• Task to complete
From the line containing "FILO | <audio" down to the last line of the records below, give every line again without any change.

BEGIN Data supplied

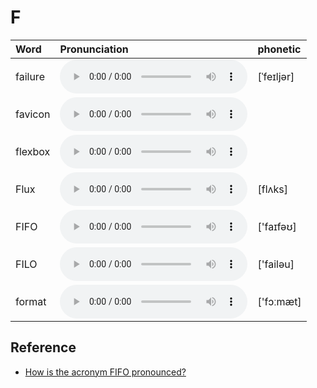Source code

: 
# F

| Word  | Pronunciation | phonetic |
| :-- | :-- | :-- |
| failure | <audio src="/awesome-pronunciation/public/audio/failure.mp3" controls="controls" controlslist="nodownload"></audio> | [ˈfeɪljər] |
| favicon | <audio src="/awesome-pronunciation/public/audio/favicon.mp3" controls="controls" controlslist="nodownload"></audio> |  |
| flexbox | <audio src="/awesome-pronunciation/public/audio/flexbox.mp3" controls="controls" controlslist="nodownload"></audio> |  |
| Flux | <audio src="/awesome-pronunciation/public/audio/Flux.mp3" controls="controls" controlslist="nodownload"></audio> | [flʌks] |
| FIFO | <audio src="/awesome-pronunciation/public/audio/FIFO.mp3" controls="controls" controlslist="nodownload"></audio> | ['faɪfəʊ] |
| FILO | <audio src="/awesome-pronunciation/public/audio/FILO.mp3" controls="controls" controlslist="nodownload"></audio> | ['failəu] |
| format | <audio src="/awesome-pronunciation/public/audio/format.mp3" controls="controls" controlslist="nodownload"></audio> | ['fɔːmæt] |

## Reference

- [How is the acronym FIFO pronounced?](https://www.quora.com/How-is-the-acronym-FIFO-pronounced)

END Data supplied

• Completed task
| FILO | <audio src="/awesome-pronunciation/public/audio/FILO.mp3" controls="controls" controlslist="nodownload"></audio> | ['failəu] |
| format | <audio src="/awesome-pronunciation/public/audio/format.mp3" controls="controls" controlslist="nodownload"></audio> | ['fɔːmæt] |

## Reference

- [How is the acronym FIFO pronounced?](https://www.quora.com/How-is-the-acronym-FIFO-pronounced)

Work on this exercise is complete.